Page 1 of 1

Duplicate checking

Posted: September 18th, 2009, 12:17 pm
by c0ld
I've seen this referred to in other feature requests, but not a specific request for it. This is a feature of Newsbin and I would really like to see it in sabnzbd. It works but taking a hash of the first few kb of a file and storing it in a database, then it checks the hash of new files and compares it to the db to avoid dupes. It may be a bit resource intensive but it's incredibly useful and a lot more precise than sabs current nzb filename checking.

Re: Duplicate checking

Posted: September 19th, 2009, 6:36 am
by shypike
Are you talking about checking the downloaded files or the NZB files?

Re: Duplicate checking

Posted: September 19th, 2009, 3:59 pm
by rollingeyeball
This sounds like a top idea. This means the same nzb from different sites, where the nzb _name_ might be different won't get downloaded again, if you were using rss or something
Are you talking about checking the downloaded files or the NZB files?
Would that make a difference in use? I thought he meant the nzb.

Re: Duplicate checking

Posted: September 19th, 2009, 5:38 pm
by shypike
It makes a lot of difference.
Suppose we check each file in the NZB as it starts downloading to see if it hasn't been downloaded already.
I can assure you that we will not implement such a method.
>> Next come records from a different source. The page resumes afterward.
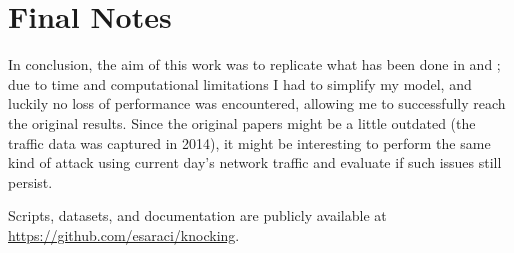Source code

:  \section{Final Notes}
 In conclusion, the aim of this work was to replicate what has been done in \cite{contiknocking} and \cite{contianalysis}; due to time and computational limitations I had to simplify my model, and luckily no loss of performance was encountered, allowing me to successfully reach the original results. Since the original papers might be a little outdated (the traffic data was captured in 2014), it might be interesting to perform the same kind of attack using current day's network traffic and evaluate if such issues still persist.
 

 Scripts, datasets, and documentation are publicly available at \url{https://github.com/esaraci/knocking}.
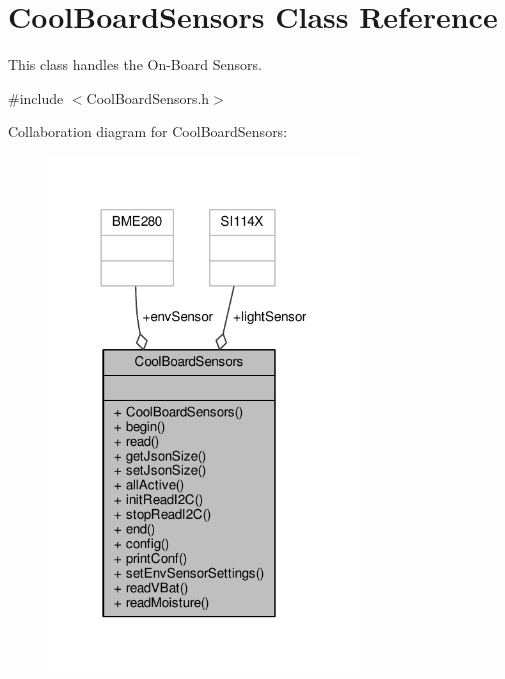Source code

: \hypertarget{class_cool_board_sensors}{}\section{Cool\+Board\+Sensors Class Reference}
\label{class_cool_board_sensors}


This class handles the On-\/\+Board Sensors.  




{\ttfamily \#include $<$Cool\+Board\+Sensors.\+h$>$}



Collaboration diagram for Cool\+Board\+Sensors\+:\nopagebreak
\begin{figure}[H]
\begin{center}
\leavevmode
\includegraphics[width=234pt]{class_cool_board_sensors__coll__graph}
\end{center}
\end{figure}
Fingerprinting the NZB itself may have its uses, but I'm not really convinced.

Re: Duplicate checking

Posted: September 19th, 2009, 6:54 pm
by rollingeyeball
Can you explain a bit more?

What differences, specifically

Why would you not implement that?

Re: Duplicate checking

Posted: September 20th, 2009, 8:22 am
by shypike
Checking NZB files.
Look at the nett content of the NZB (i.e. articles without identifier fields from the search site).
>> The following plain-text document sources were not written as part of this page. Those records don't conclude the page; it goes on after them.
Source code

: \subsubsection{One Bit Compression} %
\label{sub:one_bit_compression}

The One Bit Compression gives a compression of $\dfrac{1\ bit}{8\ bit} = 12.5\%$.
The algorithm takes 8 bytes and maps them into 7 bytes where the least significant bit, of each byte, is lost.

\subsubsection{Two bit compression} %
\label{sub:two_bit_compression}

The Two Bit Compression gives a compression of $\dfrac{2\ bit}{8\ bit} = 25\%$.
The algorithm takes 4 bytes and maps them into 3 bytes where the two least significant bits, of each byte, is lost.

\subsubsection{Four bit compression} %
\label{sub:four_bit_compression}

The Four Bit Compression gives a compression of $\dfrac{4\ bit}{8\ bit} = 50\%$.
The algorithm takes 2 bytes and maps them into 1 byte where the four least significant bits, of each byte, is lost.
Checking files. Suppose a NZB downloads 50 files.
We would need to check each of the 50 files against previous downloads to see if
we downloaded it in a previous job.
That we will definitely not do, because that's a huge overhead.
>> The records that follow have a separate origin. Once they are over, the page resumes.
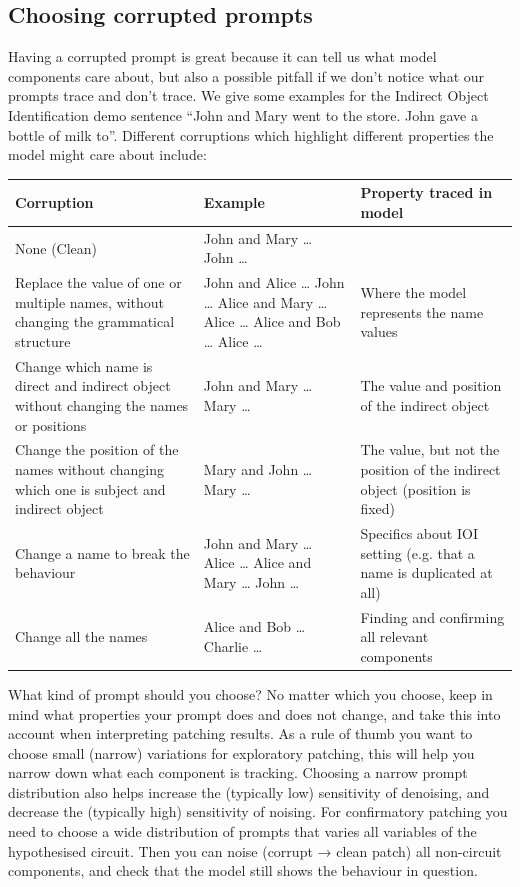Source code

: \documentclass[nonatbib]{article}
\begin{document}
\subsection{Choosing corrupted prompts}
Having a corrupted prompt is great because it can tell us what model components care about, but also a possible pitfall if we don’t notice what our prompts trace and don’t trace. We give some examples for the Indirect Object Identification \citep[IOI,][]{IOI} demo sentence “John and Mary went to the store. John gave a bottle of milk to”. Different corruptions which highlight different properties the model might care about include:

\begin{adjustbox}{width=1\textwidth,center=\textwidth}
  \begin{tabular}{p{6.6cm}p{4cm}p{3.5cm}}
    \toprule
    Corruption & Example & Property traced in model \\
    \midrule
    None (Clean) & John and Mary … John … & \\
    Replace the value of one or multiple names, without changing the grammatical structure &
      John and Alice … John …
      Alice and Mary … Alice …
      Alice and Bob … Alice … &
      Where the model represents the name values \\
    Change which name is direct and indirect object without changing the names or positions &
      John and Mary … Mary … &
      The value and position of the indirect object \\
    Change the position of the names without changing which one is subject and indirect object &
      Mary and John … Mary … &
      The value, but not the position of the indirect object (position is fixed)  \\
    Change a name to break the behaviour &
      John and Mary … Alice …
      Alice and Mary … John … &
      Specifics about IOI setting (e.g. that a name is duplicated at all) \\
    Change all the names &
      Alice and Bob … Charlie … &
      Finding and confirming all relevant components \\
    \bottomrule
  \end{tabular}
\end{adjustbox}
\vspace{0.15cm}

What kind of prompt should you choose? No matter which you choose, keep in mind what properties your prompt does and does not change, and take this into account when interpreting patching results. As a rule of thumb you want to choose small (narrow) variations for exploratory patching, this will help you narrow down what each component is tracking. Choosing a narrow prompt distribution also helps increase the (typically low) sensitivity of denoising, and decrease the (typically high) sensitivity of noising. For confirmatory patching you need to choose a wide distribution of prompts that varies all variables of the hypothesised circuit. Then you can noise (corrupt → clean patch) all non-circuit components, and check that the model still shows the behaviour in question.
\end{document}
The former is feasible and not a bad idea.
The latter, never.

Re: Duplicate checking

Posted: September 20th, 2009, 1:36 pm
by rollingeyeball
The former is feasible and not a bad idea.
:D That's a much more pleasant thing to hear

I agree, I think it should be the NZB, checking files won't really offer much more and I suspect it'd be harder for you to implement, but for arguments sake..
How much overhead is a database of hashes, really?

Re: Duplicate checking

Posted: September 20th, 2009, 4:15 pm
by shypike
rollingeyeball wrote: How much overhead is a database of hashes, really?
It's not just that, the amount of additional code and added complexity is large.
It would not be worth the investment.

Re: Duplicate checking

Posted: September 20th, 2009, 6:22 pm
by rollingeyeball
Fair enough then.
Thanks for the answers :)

Re: Duplicate checking

Posted: September 23rd, 2009, 5:03 pm
by c0ld
shypike wrote: It's not just that, the amount of additional code and added complexity is large.
It would not be worth the investment.
Yeah, it is fairly intensive. Newsbin does it quite well, but it's a large program and is more or less the antithesis of sab because of that. When it comes across an nzb/set of files it has already done, the cpu load becomes apparent as it will go to 100% and lock up as it churns through them.

It would have been nice as a switch on sab, to be turned off if you wanted to run on a lower powered machine. I didn't think it would add too much to the idle footprint, obviously it would though, so nvm.